[Collection entries]
* * * * *

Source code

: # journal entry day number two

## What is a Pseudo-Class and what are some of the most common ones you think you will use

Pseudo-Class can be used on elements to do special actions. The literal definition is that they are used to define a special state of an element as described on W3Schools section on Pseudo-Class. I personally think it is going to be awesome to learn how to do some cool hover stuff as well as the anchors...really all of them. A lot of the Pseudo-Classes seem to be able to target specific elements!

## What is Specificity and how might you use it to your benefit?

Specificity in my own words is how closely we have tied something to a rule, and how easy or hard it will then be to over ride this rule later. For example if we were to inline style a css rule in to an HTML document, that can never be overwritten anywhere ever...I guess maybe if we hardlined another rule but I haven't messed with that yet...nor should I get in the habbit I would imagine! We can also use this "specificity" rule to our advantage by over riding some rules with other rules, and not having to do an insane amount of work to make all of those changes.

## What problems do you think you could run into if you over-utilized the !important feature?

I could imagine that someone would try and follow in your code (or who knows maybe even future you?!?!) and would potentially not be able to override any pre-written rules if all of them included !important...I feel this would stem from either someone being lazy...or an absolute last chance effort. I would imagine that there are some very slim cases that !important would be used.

* * * * *

--- EXERCISE INSTRUCTIONS ---
Down to the final line, the data above must be copied exactly.

--- ANSWER TO THE PROBLEM ---
Source code

: # journal entry day number two

## What is a Pseudo-Class and what are some of the most common ones you think you will use

Pseudo-Class can be used on elements to do special actions. The literal definition is that they are used to define a special state of an element as described on W3Schools section on Pseudo-Class. I personally think it is going to be awesome to learn how to do some cool hover stuff as well as the anchors...really all of them. A lot of the Pseudo-Classes seem to be able to target specific elements!

## What is Specificity and how might you use it to your benefit?

Specificity in my own words is how closely we have tied something to a rule, and how easy or hard it will then be to over ride this rule later. For example if we were to inline style a css rule in to an HTML document, that can never be overwritten anywhere ever...I guess maybe if we hardlined another rule but I haven't messed with that yet...nor should I get in the habbit I would imagine! We can also use this "specificity" rule to our advantage by over riding some rules with other rules, and not having to do an insane amount of work to make all of those changes.

## What problems do you think you could run into if you over-utilized the !important feature?

I could imagine that someone would try and follow in your code (or who knows maybe even future you?!?!) and would potentially not be able to override any pre-written rules if all of them included !important...I feel this would stem from either someone being lazy...or an absolute last chance effort. I would imagine that there are some very slim cases that !important would be used.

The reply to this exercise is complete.